* _Exercise brief_
Nothing but the lines from the start of the entries below through the line containing "sequence of weights" should appear in the answer, copied exactly and free of pictures.
Start of Given records
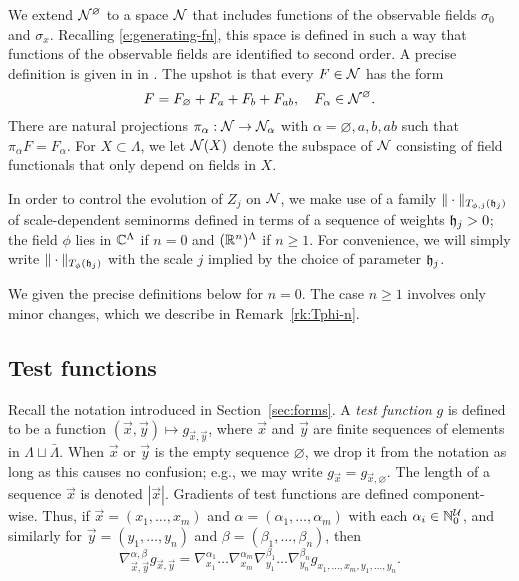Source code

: We extend $\mathcal{N}^\varnothing$ to a space $\mathcal{N}$
that includes functions of the observable fields $\sigma_0$ and $\sigma_x$.
Recalling \eqref{e:generating-fn}, this space is defined in such a way that
functions of the observable fields are identified to second order. A precise
definition is given in
in \cite[Section~\ref{phi4-sec:phi4observables_representation}]{ST-phi4}.
The upshot is that every $F \in \mathcal{N}$ has the form
\begin{equation}
\label{e:obs-decomp}
F = F_\varnothing + F_a + F_b + F_{ab},
	\quad
F_\alpha \in \mathcal{N}^\varnothing.
\end{equation}
There are natural projections $\pi_\alpha : \mathcal{N} \rightarrow \mathcal{N}_\alpha$ with
$\alpha = \varnothing, a, b, ab$ such that $\pi_\alpha F = F_\alpha$.
For $X \subset \Lambda$, we let $\mathcal{N}(X)$ denote the subspace of $\mathcal{N}$ consisting
of field functionals that only depend on fields in $X$.

In order to control the evolution of $Z_j$ on $\mathcal{N}$, we make use of a family
$\|\cdot\|_{T_{\phi,j}(\mathfrak{h}_j)}$ of scale-dependent seminorms defined in terms of a
sequence of weights $\mathfrak{h}_j > 0$; the field $\phi$ lies in $\mathbb{C}^\Lambda$ if $n = 0$ and
$({\mathbb R}^n)^\Lambda$ if $n \ge 1$. For convenience,
we will simply write $\|\cdot\|_{T_\phi(\mathfrak{h}_j)}$ with the scale $j$ implied by the
choice of parameter $\mathfrak{h}_j$.

We given the precise definitions below for $n = 0$. The case $n \ge 1$ involves only
minor changes, which we describe in Remark~\ref{rk:Tphi-n}.


\subsection{Test functions}

Recall the notation introduced in Section~\ref{sec:forms}.
A \emph{test function} $g$ is defined to be a function $(\vec x, \vec y) \mapsto g_{\vec x,\vec y}$,
where $\vec x$ and $\vec y$ are finite sequences of elements in $\Lambda \sqcup \bar\Lambda$.
When $\vec x$ or $\vec y$ is the empty sequence $\varnothing$,
we drop it from the notation as long as this causes no confusion;
e.g., we may write $g_{\vec x} = g_{\vec x,\varnothing}$.
The length of a sequence $\vec x$ is denoted $|\vec x|$.
Gradients of test functions are defined component-wise.
Thus, if $\vec x = (x_1, \ldots, x_m)$
and $\alpha = (\alpha_1, \ldots, \alpha_m)$
with each $\alpha_i \in {\mathbb N}_0^{\mathcal{U}}$, and similarly for $\vec y=(y_1,\ldots,y_n)$ and
$\beta=(\beta_1,\ldots,\beta_n)$,
then
\begin{equation}
\nabla^{\alpha,\beta}_{\vec x,\vec y} g_{\vec x,\vec y}
  =
\nabla^{\alpha_1}_{x_1} \ldots \nabla^{\alpha_m}_{x_m}
\nabla^{\beta_1}_{y_1} \ldots \nabla^{\beta_n}_{y_n}  g_{x_1,\ldots,x_m,y_1,\ldots,y_n}.
\end{equation}

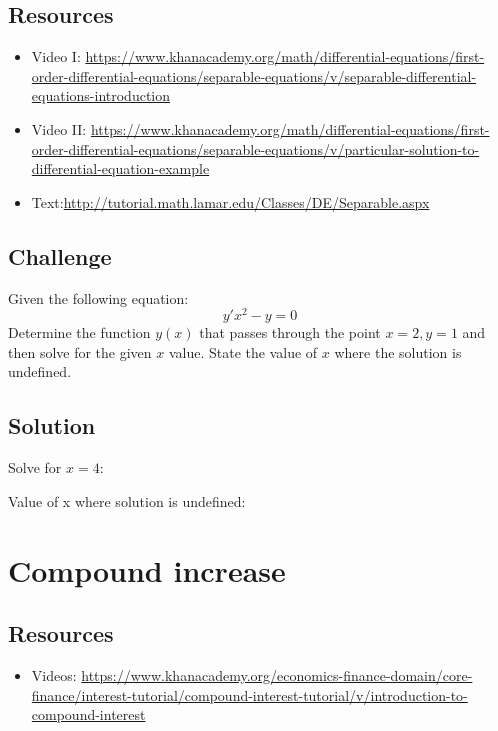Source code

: \subsection*{Resources}
\begin{itemize}
    \item Video I: \url{https://www.khanacademy.org/math/differential-equations/first-order-differential-equations/separable-equations/v/separable-differential-equations-introduction} 
    \item Video II: \url{https://www.khanacademy.org/math/differential-equations/first-order-differential-equations/separable-equations/v/particular-solution-to-differential-equation-example}
    \item Text:\url{http://tutorial.math.lamar.edu/Classes/DE/Separable.aspx}
\end{itemize}

\subsection*{Challenge}
Given the following equation:
\begin{equation}
    y' x^2 - y = 0
\end{equation}
Determine the function $y(x)$ that passes through the point $x=2,y=1$ and then solve for the given $x$ value. State the value of $x$ where the solution is undefined. %

\subsection*{Solution}
Solve for $x=4$:

\six{}


Value of x where solution is undefined:

\six{}


\timebox



\newpage
\section{Compound increase}

\subsection*{Resources}
\begin{itemize}
    \item Videos: \url{https://www.khanacademy.org/economics-finance-domain/core-finance/interest-tutorial/compound-interest-tutorial/v/introduction-to-compound-interest}
\end{itemize}

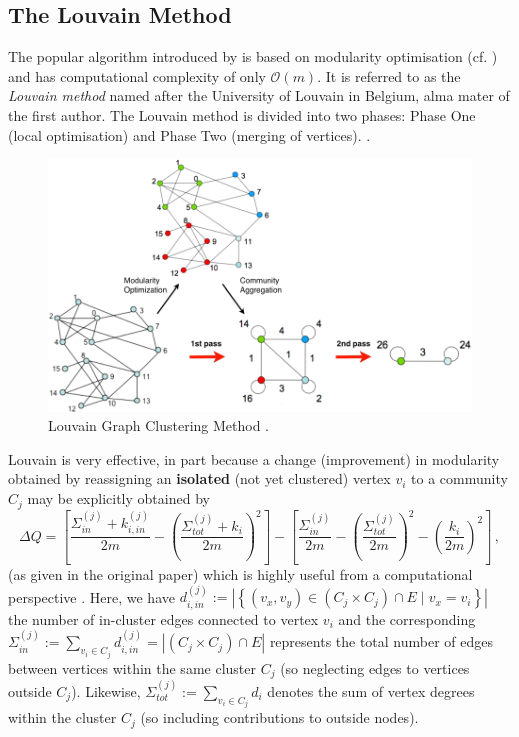 \documentclass[12pt, a4paper]{article}
\begin{document}
  \subsection{The Louvain Method}
  The popular algorithm introduced by \cite{lambiotte-louvain-clustering} is based on modularity optimisation (cf. ) and has computational complexity of only $\mathcal{O}(m)$.
  It is referred to as the \textit{Louvain method} named after the University of Louvain in Belgium, alma mater of the first author.
  The Louvain method is divided into two phases: Phase One (local optimisation) and Phase Two (merging of vertices).
  \cite{grindrod-lecture-notes}.

  \begin{figure}[H]
    \centering
    \includegraphics[width=\linewidth]{figures/blondel.png}
    \caption{Louvain Graph Clustering Method \cite{lambiotte-louvain-clustering}.}
  \end{figure}

  Louvain is very effective, in part because a change (improvement) in modularity obtained by reassigning an \textbf{isolated} (not yet clustered) vertex $v_i$ to a community $C_j$ may be explicitly obtained by
  \begin{equation}
    \Delta Q=\left[ \frac{\Sigma_{in}^{(j)} + k_{i,in}^{(j)}}{2 m} - \left(\frac{\Sigma_{tot}^{(j)} + k_{i}}{2m}\right)^2 \right] - \left[ \frac{\Sigma_{in}^{(j)}}{2m} - \left(\frac{\Sigma_{tot}^{(j)}}{2m}\right)^2 - \left(\frac{k_i}{2m}\right)^2 \right] \,,
    \label{eq:blondel-deltaQ}
  \end{equation}
  (as given in the original paper) which is highly useful from a computational perspective \parencite{lambiotte-louvain-clustering}.
  Here, we have $d_{i,in}^{(j)} := \left|\left\{(v_x, v_y) \in (C_j \times C_j) \cap E \;\big|\; v_x = v_i\right\}\right|$ the number of in-cluster edges connected to vertex $v_i$ and the corresponding $\Sigma_{in}^{(j)} := \sum_{v_i \in C_j} d_{i,in}^{(j)} = \left|(C_j \times C_j) \cap E\right|$ represents the total number of edges between vertices within the same cluster $C_j$ (so neglecting edges to vertices outside $C_j$).
  Likewise, $\Sigma_{tot}^{(j)} := \sum_{v_i \in C_j} d_i$ denotes the sum of vertex degrees within the cluster $C_j$ (so including contributions to outside nodes).
\end{document}
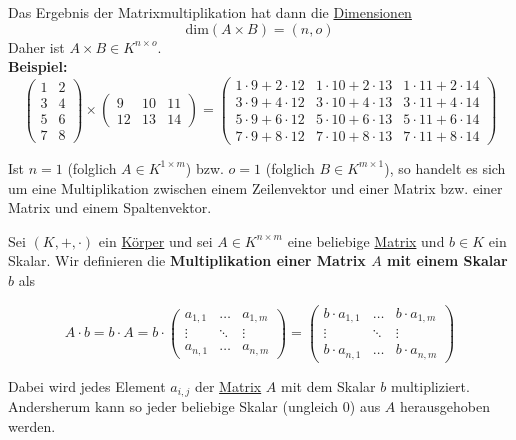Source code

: \documentclass[../../main.tex]{subfiles}
\begin{document}
\begin{definition}[Matrixmultiplikation]
		Das Ergebnis der Matrixmultiplikation hat dann die \hyperref[def:DimensionMatrix]{Dimensionen} $$\textrm{dim}(A \times B) = (n,o)$$
		Daher ist $A \times B \in K^{n \times o}$. \\
		
	
		\textbf{Beispiel:}		
		$$
		\begin{pmatrix} 1 & 2 \\ 3 & 4 \\ 5 & 6 \\ 7 & 8\end{pmatrix} 
		\times 
		\begin{pmatrix} 9 & 10 & 11 \\ 12 & 13 & 14\end{pmatrix}
		=
		\begin{pmatrix} 
		1 \cdot 9 + 2 \cdot 12 & 1 \cdot 10 + 2 \cdot 13  & 1 \cdot 11 + 2 \cdot 14 \\ 
		3 \cdot 9 + 4 \cdot 12 & 3 \cdot 10 + 4 \cdot 13  & 3 \cdot 11 + 4 \cdot 14 \\
		5 \cdot 9 + 6 \cdot 12 & 5 \cdot 10 + 6 \cdot 13  & 5 \cdot 11 + 6 \cdot 14 \\
		7 \cdot 9 + 8 \cdot 12 & 7 \cdot 10 + 8 \cdot 13  & 7 \cdot 11 + 8 \cdot 14
		\end{pmatrix}
		$$
		
		Ist $n=1$ (folglich $A \in K^{1 \times m}$) bzw. $o=1$ (folglich $B \in K^{m \times 1}$), so handelt es sich um eine Multiplikation zwischen einem Zeilenvektor und einer Matrix bzw. einer Matrix und einem Spaltenvektor.
		
	\end{definition}
	
	\begin{definition}
		Sei $(K,+,\cdot)$ ein \hyperref[def:Körper]{Körper} und sei $A\in K^{n \times m}$ eine beliebige \hyperref[def:Matrix]{Matrix} und $b \in K$ ein Skalar. Wir definieren die \textbf{Multiplikation einer Matrix $A$ mit einem Skalar $b$} als 
		
		$$A \cdot b = b \cdot A = b \cdot \begin{pmatrix} a_{1,1} & \dots & a_{1,m} \\ \vdots & \ddots & \vdots \\ a_{n,1} & \dots & a_{n,m} \end{pmatrix} = \begin{pmatrix} b \cdot a_{1,1} & \dots & b \cdot a_{1,m} \\ \vdots & \ddots & \vdots \\ b \cdot a_{n,1} & \dots & b \cdot a_{n,m} \end{pmatrix}$$
		
		Dabei wird jedes Element $a_{i,j}$ der \hyperref[def:Matrix]{Matrix} $A$ mit dem Skalar $b$ multipliziert. Andersherum kann so jeder beliebige Skalar (ungleich 0) aus $A$ herausgehoben werden. 
	\end{definition}
\end{document}
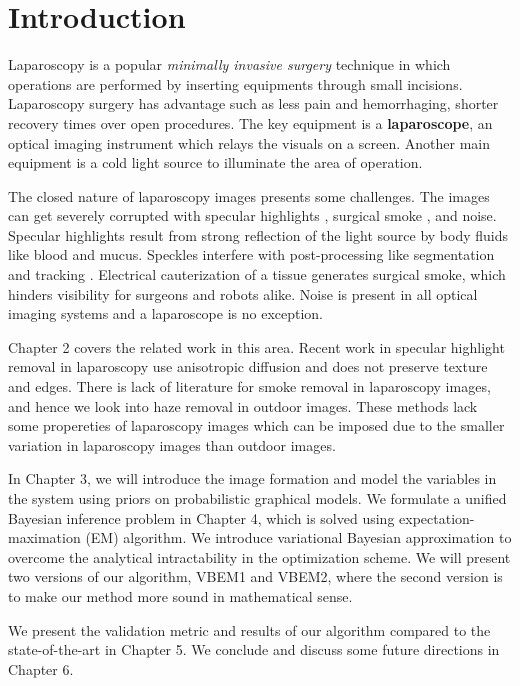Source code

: 
\newcommand{\etas}{\ensuremath{\eta_{\mathrm{s}}}}


\chapter{Introduction}

Laparoscopy is a popular \textit{minimally invasive surgery} technique in which operations are performed by inserting equipments through small incisions. Laparoscopy surgery has advantage such as less pain and hemorrhaging, shorter recovery times over open procedures. The key equipment is a \textbf{laparoscope}, an optical imaging instrument which relays the visuals on a screen. Another main equipment is a cold light source to illuminate the area of operation.

The closed nature of laparoscopy images presents some challenges. The images can get severely corrupted with specular highlights \cite{stoyanov2005removing, saint2011detection}, surgical smoke \cite{barrett2003surgical}, and noise. Specular highlights result from strong reflection of the light source by body fluids like blood and mucus. Speckles interfere with post-processing like segmentation \cite{prokopetc2015segmentation, voros2007segmentation} and tracking \cite{wolf2011tracking}. Electrical cauterization of a tissue generates surgical smoke, which hinders visibility for surgeons and robots alike. Noise is present in all optical imaging systems and a laparoscope is no exception.

Chapter 2 covers the related work in this area. Recent work in specular highlight removal in laparoscopy use anisotropic diffusion and does not preserve texture and edges. There is lack of literature for smoke removal in laparoscopy images, and hence we look into haze removal in outdoor images. These methods lack some propereties of laparoscopy images which can be imposed due to the smaller variation in laparoscopy images than outdoor images.

In Chapter 3, we will introduce the image formation and model the variables in the system using priors on probabilistic graphical models. We formulate a unified Bayesian inference problem in Chapter 4, which is solved using expectation-maximation (EM) algorithm. We introduce variational Bayesian approximation to overcome the analytical intractability in the optimization scheme. We will present two versions of our algorithm, VBEM1 and VBEM2, where the second version is to make our method more sound in mathematical sense.

We present the validation metric and results of our algorithm compared to the state-of-the-art in Chapter 5. We conclude and discuss some future directions in Chapter 6.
End of Given records
* _Reply to the exercise_
Source code

: We extend $\mathcal{N}^\varnothing$ to a space $\mathcal{N}$
that includes functions of the observable fields $\sigma_0$ and $\sigma_x$.
Recalling \eqref{e:generating-fn}, this space is defined in such a way that
functions of the observable fields are identified to second order. A precise
definition is given in
in \cite[Section~\ref{phi4-sec:phi4observables_representation}]{ST-phi4}.
The upshot is that every $F \in \mathcal{N}$ has the form
\begin{equation}
\label{e:obs-decomp}
F = F_\varnothing + F_a + F_b + F_{ab},
	\quad
F_\alpha \in \mathcal{N}^\varnothing.
\end{equation}
There are natural projections $\pi_\alpha : \mathcal{N} \rightarrow \mathcal{N}_\alpha$ with
$\alpha = \varnothing, a, b, ab$ such that $\pi_\alpha F = F_\alpha$.
For $X \subset \Lambda$, we let $\mathcal{N}(X)$ denote the subspace of $\mathcal{N}$ consisting
of field functionals that only depend on fields in $X$.

In order to control the evolution of $Z_j$ on $\mathcal{N}$, we make use of a family
$\|\cdot\|_{T_{\phi,j}(\mathfrak{h}_j)}$ of scale-dependent seminorms defined in terms of a
sequence of weights $\mathfrak{h}_j > 0$; the field $\phi$ lies in $\mathbb{C}^\Lambda$ if $n = 0$ and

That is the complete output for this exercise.